Ситуация Иова: близость в непонимании. Человек, ищущий общения с Богом, точно знает, что надежды его на понимание Бога тщетны. Не понимания ищет он, но близости, близости, которая часто осуществляется в непонимании. «Был человек в земле Уц, имя его Иов; и был человек этот непорочен, справедлив и богобоязнен и удалялся от зла» (Иов 1,1). Иов, обращающий вопль непонимания из глубины верности и бесконечного страдания и отвергающий утешения друзей-богословов, предлагающих понимание («слышал я много такого; жалкие утешители все вы! Будет ли конец ветренным словам?» (Иов 16, 2-3)), ищет Его ответа в бесконечном вопрошании. И Бог не удовлетворяет жажды понимания, он отвечает на абсурд человеческий нагнетанием божетсвенного абсурда через ответное вопрошание, но Иов утешен. Констатация этого утешения поразительна: «Я слышал о Тебе слухом уха; теперь же мои глаза видят Тебя» (Иов 42, 5). Он так много слышал о Нем, и вот Бог поставил его перед собой, явил близость Свою, и ответы стали не нужны, потому что исчезли вопросы, исторгнутые из дали, в близости к Тому, кто сам есть Ответ. Богословие близости, рождающееся из неудовлетворенности пониманием в разделенности с Другим, разворачивается из опыта послушания как слышания, пронзающего понимание для неразлучной близости с Другим.

 

Ребенок и послушание: богословие близости.

 

Когда я умру, не хочу ни в рай, ни в ад. Хочу к Тебе.

Вера, 3 класс.23

 

Семья, как благословенная и трудная близость с Другим, ставшим Единственным, открытая приходящему издалека в близость дома Гостю, знает и третье явление Другого – Ребенка, который проживает свое детство от неразличимой близости утробы до близости в ясном различении, срывающейся в подростковый кошмар разделенности. К. С. Льюис, размышляя о материнской любви и любви-нужде ребенка, писал: «Эта любовь работает против себя самой.

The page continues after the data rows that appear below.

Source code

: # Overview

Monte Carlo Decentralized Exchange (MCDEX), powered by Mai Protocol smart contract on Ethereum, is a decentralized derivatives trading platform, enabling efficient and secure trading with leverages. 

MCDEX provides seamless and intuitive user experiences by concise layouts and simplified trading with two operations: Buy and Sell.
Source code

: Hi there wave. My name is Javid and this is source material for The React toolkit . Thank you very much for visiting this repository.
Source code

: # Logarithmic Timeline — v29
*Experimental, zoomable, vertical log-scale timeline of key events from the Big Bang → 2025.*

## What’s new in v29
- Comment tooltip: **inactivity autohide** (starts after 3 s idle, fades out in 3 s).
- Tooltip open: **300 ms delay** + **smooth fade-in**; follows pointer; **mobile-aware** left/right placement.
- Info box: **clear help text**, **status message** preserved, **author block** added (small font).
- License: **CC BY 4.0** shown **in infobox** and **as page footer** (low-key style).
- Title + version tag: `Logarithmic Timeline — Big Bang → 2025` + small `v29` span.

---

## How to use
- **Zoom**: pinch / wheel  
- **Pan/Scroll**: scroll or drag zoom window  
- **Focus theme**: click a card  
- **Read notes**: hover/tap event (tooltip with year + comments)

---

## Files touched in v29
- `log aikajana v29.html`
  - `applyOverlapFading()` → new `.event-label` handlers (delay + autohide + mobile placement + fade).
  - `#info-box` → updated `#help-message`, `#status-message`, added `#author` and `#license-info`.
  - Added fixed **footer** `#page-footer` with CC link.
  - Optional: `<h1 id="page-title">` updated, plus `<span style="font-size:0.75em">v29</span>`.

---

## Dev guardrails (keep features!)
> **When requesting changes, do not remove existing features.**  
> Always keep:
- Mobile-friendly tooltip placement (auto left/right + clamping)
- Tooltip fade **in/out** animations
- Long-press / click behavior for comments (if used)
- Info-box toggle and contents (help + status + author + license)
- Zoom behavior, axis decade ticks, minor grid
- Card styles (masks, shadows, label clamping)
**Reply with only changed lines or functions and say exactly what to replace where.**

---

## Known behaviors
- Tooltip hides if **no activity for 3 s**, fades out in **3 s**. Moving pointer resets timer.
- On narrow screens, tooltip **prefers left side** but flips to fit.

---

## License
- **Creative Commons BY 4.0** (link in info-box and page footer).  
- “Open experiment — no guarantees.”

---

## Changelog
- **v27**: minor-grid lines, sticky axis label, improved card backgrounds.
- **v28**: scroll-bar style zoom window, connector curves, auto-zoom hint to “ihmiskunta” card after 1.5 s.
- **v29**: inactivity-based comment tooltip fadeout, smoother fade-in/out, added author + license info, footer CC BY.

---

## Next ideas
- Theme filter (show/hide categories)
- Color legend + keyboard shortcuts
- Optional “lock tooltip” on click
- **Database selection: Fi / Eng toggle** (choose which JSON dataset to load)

Цель наша – стать ненужными. «Я больше не нужна» – награда для матери, признание хорошо выполненного дела»24. Ребенок живет близостью и послушанием и возрастает в своей различенности, открывая пространства понимания и представления. Он приходит в наш дом, чтобы еще раз разомкнуть его уходом, и потому наиболее возвышенным отношением является признание его Гостем от Бога, хотя пути их обратны. Гость и Ребенок – вдох и выдох, позволяющие не задохнуться в замкнутости нашей автономии. Богословие близости апеллирует к Ребенку в каждом из нас и качестве исходного опыта обращается к послушанию. «пустите детей приходить ко Мне и не препятствуйте им, ибо таковых есть Царствие Божие. Истинно говорю вам: кто не примет Царствия Божия, как дитя, тот не войдет в него» (Мк. 10, 14-15). Установка послушания как близости в непонимании, предшествующей пониманию и представлению, простирается от культуры как послушания mysterium tremendum, эпифании ужасной тайны совершенно Другого, по Рудольфу Отто, до монашесткого послушания и апостольского служения («кто хочет быть первым, будь из всех последним и всем слугою» (Мк. 9, 35)). Но для всех ее проявлений парадигмальным оказывается опыт Ребенка, способный привести, по слову Спасителя, в Царствие Божие. Более того, служа ребенку, мы принимаем самого Христа: «И, взяв дитя, поставил его посреди них и, обняв его, сказал им: кто примет одно из таких детей во имя Мое, тот принимает Меня; а кто Меня примет, тот не Меня принимает, но пославшего Меня» (Мк. 9,36-37). Наконец, послушание ребенка и наше служение ему описаны в апостольском послании к Ефесянам: «Дети, повинуйтесь своим родителям в Господе, ибо сего требует справедливость. Почитай отца твоего и мать, это первая заповедь с обетованием: да будет тебе благо, и будешь долголетен на земле. И вы, отцы, не раздражайте детей ваших, но воспитывайте их в учении и наставлении Господнем» (Еф. 6,1-4). Обратимся к сюжету, позволяющему наметить различие между Ребенком и Взрослым и прояснить феноменологию послушания как детской установки.

 

Ребенок и Взрослый: кино не с начала. Ребенок приходит в мир как будто в кинозал, в котором фильм давно уже идет и он вынужден смотреть его не с начала. Мало что понятно и страшно интересно, и хочется не только следить за каждой сценой, но и расспрашивать тех, кто смотрит дольше (ну, конечно, родителей), о том, что было в начале, и кто тот человек, с появлением которого музыка становится радостной. Ребенок не только внимательно следит за фильмом, но и активно вопрошает и прислушивается к другим, непрерывно сопрягая услышанное от них с увиденным и услышанным самостоятельно и раздражая со - зерцателей. Это прислушивание, удерживающее его вблизи таинственного смысла происходящего и запускающее маховик герменевтического круга, и составляет сердцевину детского опыта послушания тайне.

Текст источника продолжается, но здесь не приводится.